## [WORK REQUIRED]
Identify, in the records below, every line where the string "same" appears, and copy each such line.

-- DATA SHOWN follows --

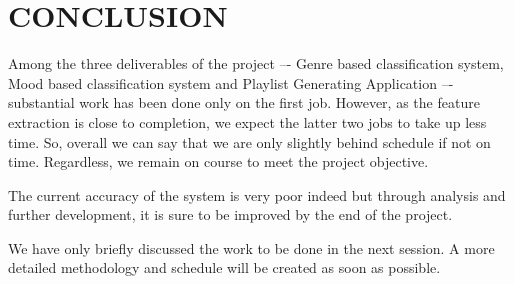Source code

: \newpage
\section{CONCLUSION}

Among the three deliverables of the project –- Genre based classification system, Mood based classification system and Playlist Generating Application –- substantial
work has been done only on the first job. However, as the feature extraction is close to completion, we expect the latter two jobs to take up less time. So, overall
we can say that we are only slightly behind schedule if not on time. Regardless, we remain on course to meet the project objective.  
\par The current accuracy of the system is very poor indeed but through analysis and further development, it is sure to be improved by the
end of the project. 
\par  We have only briefly discussed the work to be done in the next session. A more detailed methodology and schedule will be created as soon
as possible.
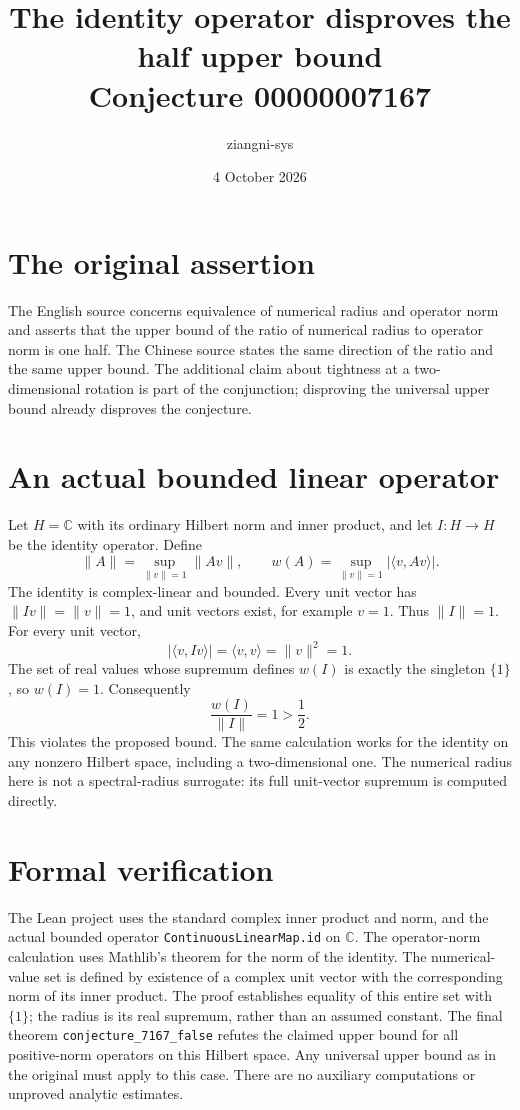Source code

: \documentclass[11pt]{article}
\title{The identity operator disproves the half upper bound\\Conjecture 00000007167}
\author{ziangni-sys}
\date{4 October 2026}
\begin{document}
\maketitle
\section*{The original assertion}
The English source concerns equivalence of numerical radius and operator
norm and asserts that the upper bound of the ratio of numerical radius
to operator norm is one half. The Chinese source states the same direction
of the ratio and the same upper bound.
The additional claim about tightness at a two-dimensional rotation is
part of the conjunction; disproving the universal upper bound already
disproves the conjecture.

\section*{An actual bounded linear operator}
Let $H=\mathbb C$ with its ordinary Hilbert norm and inner product, and
let $I:H\to H$ be the identity operator. Define
\[
\|A\|=\sup_{\|v\|=1}\|Av\|,
\qquad
w(A)=\sup_{\|v\|=1}|\langle v,Av\rangle|.
\]
The identity is complex-linear and bounded. Every unit vector has
$\|Iv\|=\|v\|=1$, and unit vectors exist, for example $v=1$.
Thus $\|I\|=1$.
For every unit vector,
\[
|\langle v,Iv\rangle|=\langle v,v\rangle=\|v\|^2=1.
\]
The set of real values whose supremum defines $w(I)$ is exactly
the singleton $\{1\}$, so $w(I)=1$. Consequently
\[
\frac{w(I)}{\|I\|}=1>\frac12.
\]
This violates the proposed bound. The same calculation works for the
identity on any nonzero Hilbert space, including a two-dimensional one.
The numerical radius here is not a spectral-radius surrogate: its full
unit-vector supremum is computed directly.

\section*{Formal verification}
The Lean project uses the standard complex inner product and norm, and
the actual bounded operator
\texttt{ContinuousLinearMap.id} on $\mathbb C$.
The operator-norm calculation uses Mathlib's theorem for the norm of
the identity.
The numerical-value set is defined by existence of a complex unit vector
with the corresponding norm of its inner product.
The proof establishes equality of this entire set with $\{1\}$;
the radius is its real supremum, rather than an assumed constant.
The final theorem \texttt{conjecture\_7167\_false} refutes the claimed
upper bound for all positive-norm operators on this Hilbert space.
Any universal upper bound as in the original must apply to this case.
There are no auxiliary computations or unproved analytic estimates.
\end{document}
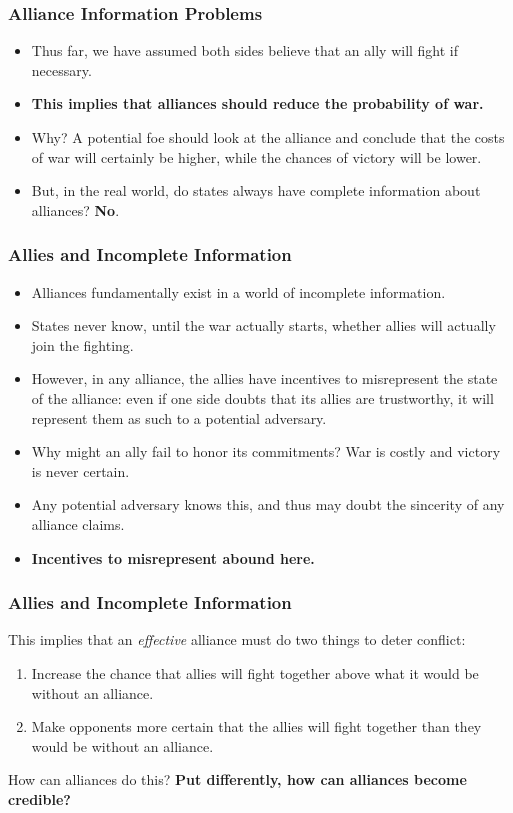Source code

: \documentclass{beamer}
\begin{document}
\begin{frame} 
\frametitle{\LARGE{Alliance Information Problems}}
	\begin{itemize}
		\item Thus far, we have assumed both sides believe that an ally will fight if necessary. \pause
		\item \textbf{This implies that alliances should reduce the probability of war.} \pause
		\item Why? A potential foe should look at the alliance and conclude that the costs of war will certainly be higher, while the chances of victory will be lower. \pause
		\item But, in the real world, do states always have complete information about alliances? \pause \textbf{No}. 
	\end{itemize}
\end{frame}

\begin{frame} 
	\frametitle{\LARGE{Allies and Incomplete Information}}
	\begin{itemize}
		\item Alliances fundamentally exist in a world of incomplete information. \pause
		\item States never know, until the war actually starts, whether allies will actually join the fighting. \pause
		\item However, in any alliance, the allies have incentives to misrepresent the state of the alliance: even if one side doubts that its allies are trustworthy, it will represent them as such to a potential adversary. \pause
		\item Why might an ally fail to honor its commitments? War is costly and victory is never certain. \pause
		\item Any potential adversary knows this, and thus may doubt the sincerity of any alliance claims.
		\item \textbf{Incentives to misrepresent abound here.}
	\end{itemize}
\end{frame}

\begin{frame} 
	\frametitle{\LARGE{Allies and Incomplete Information}}
This implies that an \textit{effective} alliance must do two things to deter conflict:
\begin{enumerate}
	\item Increase the chance that allies will fight together above what it would be without an alliance. \pause 
	\item Make opponents more certain that the allies will fight together than they would be without an alliance.
\end{enumerate}
How can alliances do this? \textbf{Put differently, how can alliances become credible?}
\end{frame}
\end{document}
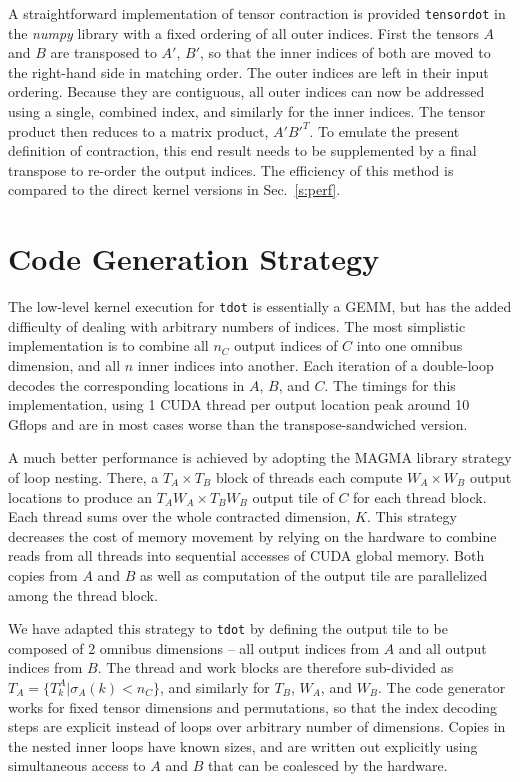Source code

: \documentclass[preprint]{sigplanconf}
\begin{document}
  A straightforward implementation of tensor contraction is provided {\tt tensordot} in the {\em numpy} library
with a fixed ordering of all outer indices.\cite{numpy}
First the tensors $A$ and $B$ are transposed to $A'$, $B'$,
so that the inner indices of both are moved to the right-hand side in matching order.
The outer indices are left in their input ordering.  Because they are contiguous, all outer indices
can now be addressed using a single, combined index, and similarly for the inner indices.
The tensor product then reduces to a matrix product, $A' B'^T$.
To emulate the present definition of contraction, this end result needs to be supplemented
by a final transpose to re-order the output indices.  The efficiency of this method is compared to the
direct kernel versions in Sec.~\ref{s:perf}.

\section{ Code Generation Strategy}\label{s:gen}

  The low-level kernel execution for {\tt tdot} is essentially a GEMM, but
has the added difficulty of dealing with arbitrary numbers of indices.
The most simplistic implementation is to combine all $n_C$ output indices
of $C$ into one omnibus dimension, and all $n$ inner indices
into another.  Each iteration of a double-loop decodes the corresponding
locations in $A$, $B$, and $C$.  The timings for this implementation, using
1 CUDA thread per output location peak around 10 Gflops and are in most cases
worse than the transpose-sandwiched version.

  A much better performance is achieved by adopting the MAGMA library
strategy of loop nesting.\cite{magma}  There, a $T_A \times T_B$ block of threads each
compute $W_A \times W_B$ output locations to produce an $T_A W_A \times T_B W_B$
output tile of $C$ for each thread block.  Each thread sums over the whole contracted
dimension, $K$.  This strategy decreases the cost of memory movement by relying on the
hardware to combine reads from all threads into sequential accesses of CUDA global memory.
Both copies from $A$ and $B$ as well
as computation of the output tile are parallelized among the thread block.

  We have adapted this strategy to {\tt tdot} by defining the output tile
to be composed of 2 omnibus dimensions -- all output indices from $A$
and all output indices from $B$.  The thread and work blocks are therefore sub-divided as
$T_A = \{T^A_k | \sigma_A(k) < n_C\}$, and similarly for $T_B$, $W_A$, and $W_B$.
The code generator works for fixed tensor dimensions and permutations, so that
the index decoding steps are explicit instead of loops over arbitrary number of dimensions.
Copies in the nested inner loops have known sizes, and are written out explicitly
using simultaneous access to $A$ and $B$ that can be coalesced by the hardware.
\end{document}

-- DATA SHOWN concluded --

## [RESPONSE TO THIS EXERCISE]
to operator norm is one half. The Chinese source states the same direction
of the ratio and the same upper bound.
This violates the proposed bound. The same calculation works for the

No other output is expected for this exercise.